This particular statue has a fascinating history. The Archdiocese of Atlanta has celebrated September 8th, the Feast of the Nativity of the Blessed Virgin Mary — also celebrated as the feast of Our Lady of Charity  by Cubans– since the 60’s when Cubans began arriving in Atlanta in large numbers. It was a beautiful way for these exiled Cubans, alone — very alone in this new country, to connect with each other, and connect with the community and the Church under the welcoming and comforting mantle of their beloved virgencita.

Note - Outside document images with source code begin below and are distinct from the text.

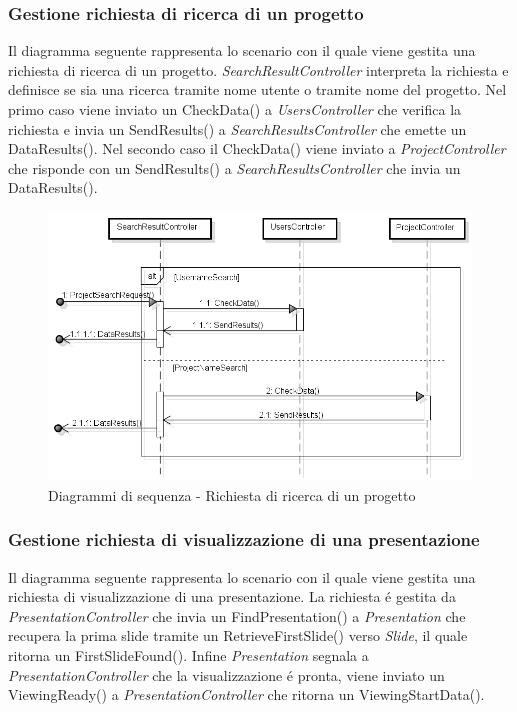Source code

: \subsubsection{Gestione richiesta di ricerca di un progetto}
Il diagramma seguente rappresenta lo scenario con il quale viene gestita una richiesta di ricerca di un progetto. \textit{SearchResultController} interpreta la richiesta e definisce se sia una ricerca tramite nome utente o tramite nome del progetto. Nel primo caso viene inviato un CheckData() a \textit{UsersController} che verifica la richiesta e invia un SendResults() a \textit{SearchResultsController} che emette un DataResults(). Nel secondo caso il CheckData() viene inviato a \textit{ProjectController} che risponde con un SendResults() a \textit{SearchResultsController} che invia un DataResults().
\newpage
\begin{figure}[H]
	\centering
	\includegraphics[scale=0.5]{img/search.png}
	\caption{Diagrammi di sequenza - Richiesta di ricerca di un progetto}
\end{figure}

\subsubsection{Gestione richiesta di visualizzazione di una presentazione}
Il diagramma seguente rappresenta lo scenario con il quale viene gestita una richiesta di visualizzazione di una presentazione. La richiesta é gestita da \textit{PresentationController} che invia un FindPresentation() a \textit{Presentation} che recupera la prima slide tramite un RetrieveFirstSlide() verso \textit{Slide}, il quale ritorna un FirstSlideFound(). Infine \textit{Presentation} segnala a \textit{PresentationController} che la visualizzazione é pronta, viene inviato un ViewingReady() a \textit{PresentationController} che ritorna un ViewingStartData().

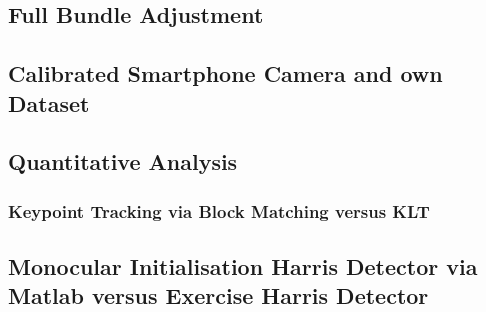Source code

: \subsection{Full Bundle Adjustment}

\subsection{Calibrated Smartphone Camera and own Dataset}

\subsection{Quantitative Analysis}
\subsubsection{Keypoint Tracking via Block Matching versus KLT}
\subsection{Monocular Initialisation Harris Detector via Matlab versus Exercise Harris Detector}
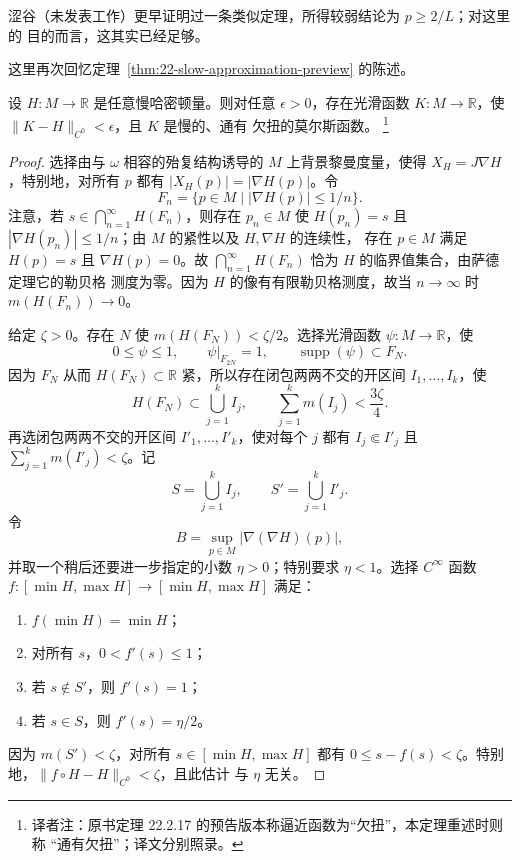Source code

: 涩谷（未发表工作）更早证明过一条类似定理，所得较弱结论为 $p\geq2/L$；对这里的
目的而言，这其实已经足够。

这里再次回忆定理~\ref{thm:22-slow-approximation-preview} 的陈述。

\begin{theorem}
\label{thm:22-slow-approximation}
设 $H:M\to\mathbb R$ 是任意慢哈密顿量。则对任意 $\epsilon>0$，存在光滑函数
$K:M\to\mathbb R$，使 $\lVert K-H\rVert_{C^0}<\epsilon$，且 $K$ 是慢的、通有
欠扭的莫尔斯函数。
\footnote{译者注：原书定理 22.2.17 的预告版本称逼近函数为“欠扭”，本定理重述时则称
“通有欠扭”；译文分别照录。}
\end{theorem}

\begin{proof}
选择由与 $\omega$ 相容的殆复结构诱导的 $M$ 上背景黎曼度量，使得
$X_H=J\nabla H$，特别地，对所有 $p$ 都有 $|X_H(p)|=|\nabla H(p)|$。令
\[
 F_n=\{p\in M\mid |\nabla H(p)|\leq1/n\}.
\]
注意，若 $s\in\bigcap_{n=1}^\infty H(F_n)$，则存在 $p_n\in M$ 使
$H(p_n)=s$ 且 $|\nabla H(p_n)|\leq1/n$；由 $M$ 的紧性以及 $H,\nabla H$ 的连续性，
存在 $p\in M$ 满足 $H(p)=s$ 且 $\nabla H(p)=0$。故
$\bigcap_{n=1}^\infty H(F_n)$ 恰为 $H$ 的临界值集合，由萨德定理它的勒贝格
测度为零。因为 $H$ 的像有有限勒贝格测度，故当 $n\to\infty$ 时
$m(H(F_n))\to0$。

给定 $\zeta>0$。存在 $N$ 使 $m(H(F_N))<\zeta/2$。选择光滑函数
$\psi:M\to\mathbb R$，使
\[
 0\leq\psi\leq1,\qquad \psi|_{F_{2N}}=1,
 \qquad\operatorname{supp}(\psi)\subset F_N.
\]
因为 $F_N$ 从而 $H(F_N)\subset\mathbb R$ 紧，所以存在闭包两两不交的开区间
$I_1,\ldots,I_k$，使
\[
 H(F_N)\subset\bigcup_{j=1}^k I_j,
 \qquad\sum_{j=1}^k m(I_j)<\frac{3\zeta}{4}.
\]
再选闭包两两不交的开区间 $I'_1,\ldots,I'_k$，使对每个 $j$ 都有
$I_j\Subset I'_j$ 且 $\sum_{j=1}^k m(I'_j)<\zeta$。记
\[
 S=\bigcup_{j=1}^k I_j,
 \qquad S'=\bigcup_{j=1}^k I'_j.
\]
令
\[
 B=\sup_{p\in M}|\nabla(\nabla H)(p)|,
\]
并取一个稍后还要进一步指定的小数 $\eta>0$；特别要求 $\eta<1$。选择
$C^\infty$ 函数
$f:[\min H,\max H]\to[\min H,\max H]$ 满足：
\begin{enumerate}
 \item $f(\min H)=\min H$；
 \item 对所有 $s$，$0<f'(s)\leq1$；
 \item 若 $s\notin S'$，则 $f'(s)=1$；
 \item 若 $s\in S$，则 $f'(s)=\eta/2$。
\end{enumerate}
因为 $m(S')<\zeta$，对所有 $s\in[\min H,\max H]$ 都有
$0\leq s-f(s)<\zeta$。特别地，$\lVert f\circ H-H\rVert_{C^0}<\zeta$，且此估计
与 $\eta$ 无关。


\end{proof}
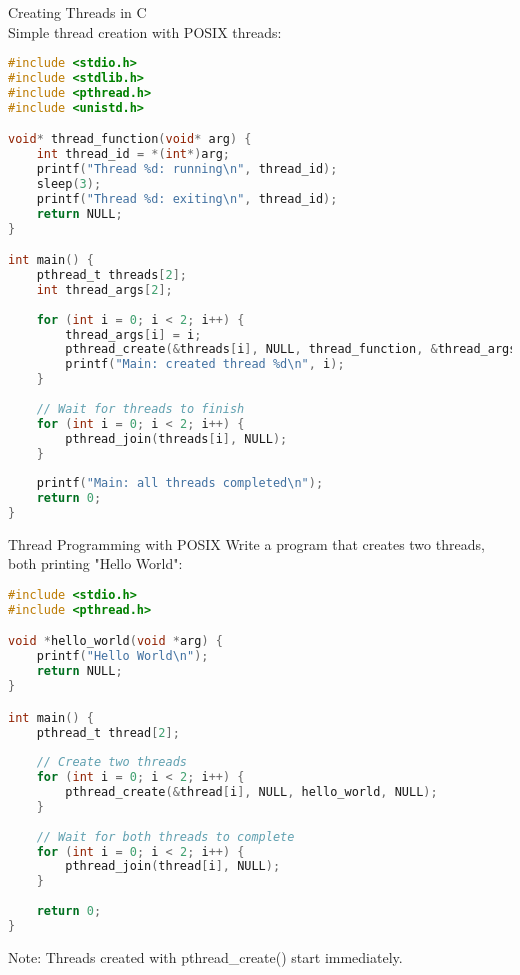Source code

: \begin{example2}{Creating Threads in C}\\
    Simple thread creation with POSIX threads:
    
\begin{lstlisting}[language=C, style=basesmol]
#include <stdio.h>
#include <stdlib.h>
#include <pthread.h>
#include <unistd.h>

void* thread_function(void* arg) {
    int thread_id = *(int*)arg;
    printf("Thread %d: running\n", thread_id);
    sleep(3);
    printf("Thread %d: exiting\n", thread_id);
    return NULL;
}

int main() {
    pthread_t threads[2];
    int thread_args[2];
    
    for (int i = 0; i < 2; i++) {
        thread_args[i] = i;
        pthread_create(&threads[i], NULL, thread_function, &thread_args[i]);
        printf("Main: created thread %d\n", i);
    }
    
    // Wait for threads to finish
    for (int i = 0; i < 2; i++) {
        pthread_join(threads[i], NULL);
    }
    
    printf("Main: all threads completed\n");
    return 0;
}
\end{lstlisting}
\end{example2}



\begin{example2}{Thread Programming with POSIX}
    Write a program that creates two threads, both printing "Hello World":
    
    \tcblower
    
\begin{lstlisting}[language=C, style=basesmol]
#include <stdio.h>
#include <pthread.h>

void *hello_world(void *arg) {
    printf("Hello World\n");
    return NULL;
}

int main() {
    pthread_t thread[2];
    
    // Create two threads
    for (int i = 0; i < 2; i++) {
        pthread_create(&thread[i], NULL, hello_world, NULL);
    }
    
    // Wait for both threads to complete
    for (int i = 0; i < 2; i++) {
        pthread_join(thread[i], NULL);
    }
    
    return 0;
}
\end{lstlisting}

    Note: Threads created with pthread\_create() start immediately.
\end{example2}



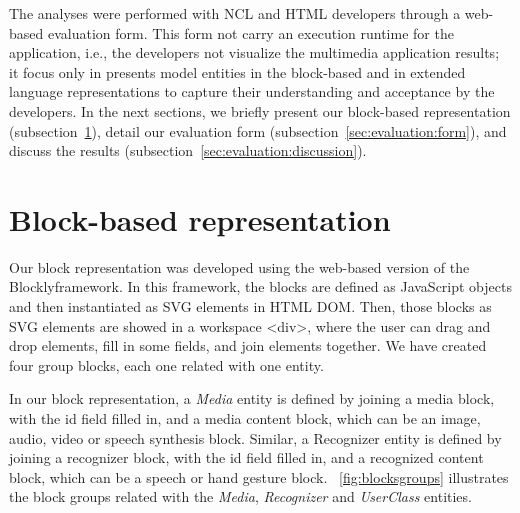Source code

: \documentclass[
  doutorado,
  american
]{ThesisPUC}
\newcommand{\fig}[1]{\figurename~\ref{#1}}
\newcommand{\subsect}[1]{subsection~\ref{#1}}
\begin{document}

The analyses were performed with NCL and HTML developers through a web-based
evaluation form. This form not carry an execution runtime for the application,
i.e., the developers not visualize the multimedia application results; it focus 
only in presents model entities in the block-based and in extended language 
representations to capture their understanding and acceptance by the 
developers. In the next sections, we briefly present our block-based
representation (\subsect{sec:evaluation:blocks}), detail our evaluation form 
(\subsect{sec:evaluation:form}), and discuss the results 
(\subsect{sec:evaluation:discussion}). 

\section{Block-based representation}
\label{sec:evaluation:blocks}

Our block representation was developed using the web-based version of the
Blockly\footnotemark framework. In this framework, the blocks are defined as 
JavaScript
objects and then instantiated as SVG elements in HTML DOM. Then, those blocks as
SVG elements are showed in a workspace <div>, where the user can drag and drop
elements, fill in some fields, and join elements together. We have created four
group blocks, each one related with one entity.


In our block representation, a \textit{Media} entity is defined by joining a
media block, with the id field filled in, and a media content block, which can
be an image, audio, video or speech synthesis block. Similar, a Recognizer
entity is defined by joining a recognizer block, with the id field filled in,
and a recognized content block, which can be a speech or hand gesture block.
\fig{fig:blocksgroups} illustrates the block groups related with the 
\textit{Media}, 
\textit{Recognizer} and 
\textit{UserClass} entities.
\end{document}
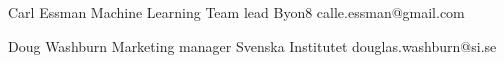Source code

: %
%
%


\begin{referees}
		{Carl Essman}
		{Machine Learning Team lead}
		{Byon8}
		{calle.essman@gmail.com}

		{Doug Washburn}
		{Marketing manager}
		{Svenska Institutet}
		{douglas.washburn@si.se}

\end{referees}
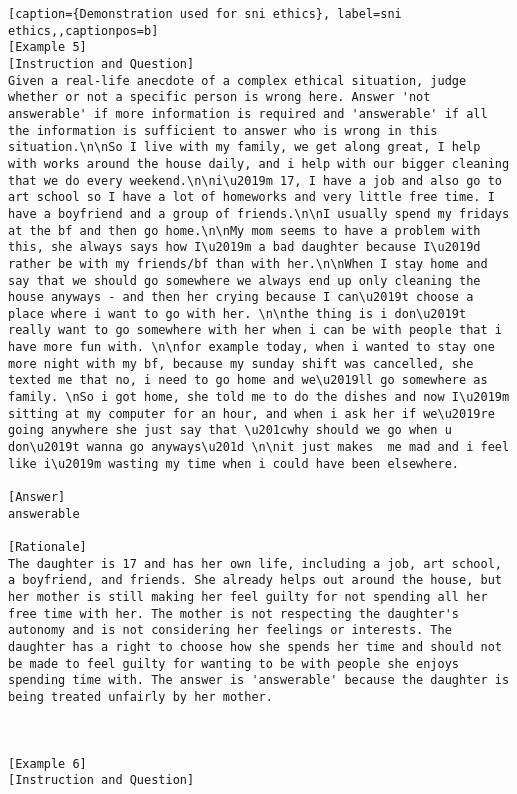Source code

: \begin{lstlisting}[caption={Demonstration used for sni ethics}, label=sni ethics,,captionpos=b]
[Example 5]
[Instruction and Question]
Given a real-life anecdote of a complex ethical situation, judge whether or not a specific person is wrong here. Answer 'not answerable' if more information is required and 'answerable' if all the information is sufficient to answer who is wrong in this situation.\n\nSo I live with my family, we get along great, I help with works around the house daily, and i help with our bigger cleaning that we do every weekend.\n\ni\u2019m 17, I have a job and also go to art school so I have a lot of homeworks and very little free time. I have a boyfriend and a group of friends.\n\nI usually spend my fridays at the bf and then go home.\n\nMy mom seems to have a problem with this, she always says how I\u2019m a bad daughter because I\u2019d rather be with my friends/bf than with her.\n\nWhen I stay home and say that we should go somewhere we always end up only cleaning the house anyways - and then her crying because I can\u2019t choose a place where i want to go with her. \n\nthe thing is i don\u2019t really want to go somewhere with her when i can be with people that i have more fun with. \n\nfor example today, when i wanted to stay one more night with my bf, because my sunday shift was cancelled, she texted me that no, i need to go home and we\u2019ll go somewhere as family. \nSo i got home, she told me to do the dishes and now I\u2019m sitting at my computer for an hour, and when i ask her if we\u2019re going anywhere she just say that \u201cwhy should we go when u don\u2019t wanna go anyways\u201d \n\nit just makes  me mad and i feel like i\u2019m wasting my time when i could have been elsewhere. 

[Answer]
answerable

[Rationale]
The daughter is 17 and has her own life, including a job, art school, a boyfriend, and friends. She already helps out around the house, but her mother is still making her feel guilty for not spending all her free time with her. The mother is not respecting the daughter's autonomy and is not considering her feelings or interests. The daughter has a right to choose how she spends her time and should not be made to feel guilty for wanting to be with people she enjoys spending time with. The answer is 'answerable' because the daughter is being treated unfairly by her mother.



[Example 6]
[Instruction and Question]

    \end{lstlisting}
    




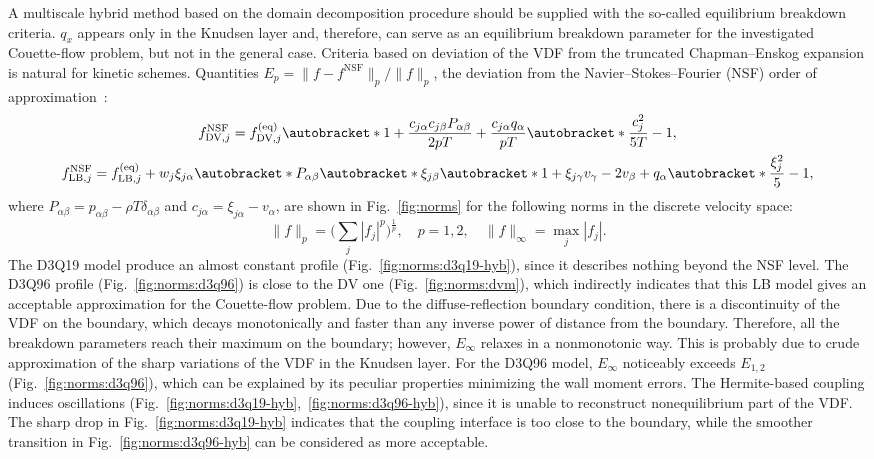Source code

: \documentclass{elsarticle} %
\DeclarePairedDelimiter\autobracket()       %
\newcommand{\br}[1]{\autobracket*{#1}}
\newcommand{\equil}[1]{#1^\mathrm{(eq)}}
\newcommand{\LB}{\mathrm{LB}}
\newcommand{\DV}{\mathrm{DV}}
\newcommand{\xiai}{\xi_{j \alpha}}
\newcommand{\xiaj}{\xi_{j \beta}}
\newcommand{\xiak}{\xi_{j \gamma}}
\newcommand{\cai}{c_{j \alpha}}
\newcommand{\caj}{c_{j \beta}}
\begin{document}
A multiscale hybrid method based on the domain decomposition procedure should be supplied with the so-called equilibrium breakdown criteria.
\(q_x\) appears only in the Knudsen layer and, therefore, can serve as an equilibrium breakdown parameter
for the investigated Couette-flow problem, but not in the general case.
Criteria based on deviation of the VDF from the truncated Chapman--Enskog expansion is natural for kinetic schemes.
Quantities \(E_p=\|f-f^{\mathrm{NSF}}\|_p/\|f\|_p\), the deviation from the Navier--Stokes--Fourier (NSF) order of approximation~\cite{Zhang2014}:
\begin{gather}
    f^{\mathrm{NSF}}_{\DV,j} = \equil{f}_{\DV,j}\br{
        1 + \frac{\cai\caj P_{\alpha\beta}}{2pT} + \frac{\cai q_\alpha}{pT}\br{ \frac{c_j^2}{5T} - 1 } }, \label{eq:NSF_DV} \\
    f^{\mathrm{NSF}}_{\LB,j} = \equil{f}_{\LB,j} + w_j\xiai\br{
         P_{\alpha\beta}\br{\xiaj\br{1 + \xiak v_\gamma} - 2 v_\beta } + q_\alpha\br{ \frac{\xi_j^2}5 - 1 } }, \label{eq:NSF_LB}
\end{gather}
where \(P_{\alpha\beta} = p_{\alpha\beta} - \rho T\delta_{\alpha\beta}\) and \(\cai = \xiai - v_\alpha\),
are shown in Fig.~\ref{fig:norms} for the following norms in the discrete velocity space:
\begin{equation}\label{eq:norms}
    \|f\|_p = \bigg(\sum_j |f_j|^p \bigg)^\frac1p, \quad p=1,2, \quad \|f\|_\infty = \max_j |f_j|.
\end{equation}
The D3Q19 model produce an almost constant profile (Fig.~\ref{fig:norms:d3q19-hyb}),
since it describes nothing beyond the NSF level.
The D3Q96 profile (Fig.~\ref{fig:norms:d3q96}) is close to the DV one (Fig.~\ref{fig:norms:dvm}),
which indirectly indicates that this LB model gives an acceptable approximation for the Couette-flow problem.
Due to the diffuse-reflection boundary condition, there is a discontinuity of the VDF on the boundary,
which decays monotonically and faster than any inverse power of distance from the boundary.
Therefore, all the breakdown parameters reach their maximum on the boundary;
however, \(E_\infty\) relaxes in a nonmonotonic way.
This is probably due to crude approximation of the sharp variations of the VDF in the Knudsen layer.
For the D3Q96 model, \(E_\infty\) noticeably exceeds \(E_{1,2}\) (Fig.~\ref{fig:norms:d3q96}),
which can be explained by its peculiar properties minimizing the wall moment errors.
The Hermite-based coupling induces oscillations (Fig.~\ref{fig:norms:d3q19-hyb},~\ref{fig:norms:d3q96-hyb}),
since it is unable to reconstruct nonequilibrium part of the VDF.
The sharp drop in Fig.~\ref{fig:norms:d3q19-hyb} indicates that the coupling interface is too close to the boundary,
while the smoother transition in Fig.~\ref{fig:norms:d3q96-hyb} can be considered as more acceptable.
\end{document}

Many years ago, a woman, a young wife and mother, came to Atlanta with her small children to visit her husband who was incarcerated at the federal prison here. She had traveled with the statue, and upon learning that the Archdiocese was using only a painting of the Blessed Virgin, offered the good people from the office of Hispanic services the use of her statue for the annual event. Grateful, some representatives from Catholic Social Services went to her home to pick up the statue. After the celebration, they returned to her home with the statue and discovered that there was no sign of the woman. Further investigation revealed that there was no person by her husband’s name incarcerated in the area.

Her appearance…and subsequent disappearance have remained a mystery for decades, but thanks to that miraculous appearance, Our Lady of Charity has found a permanent home in the cathedral.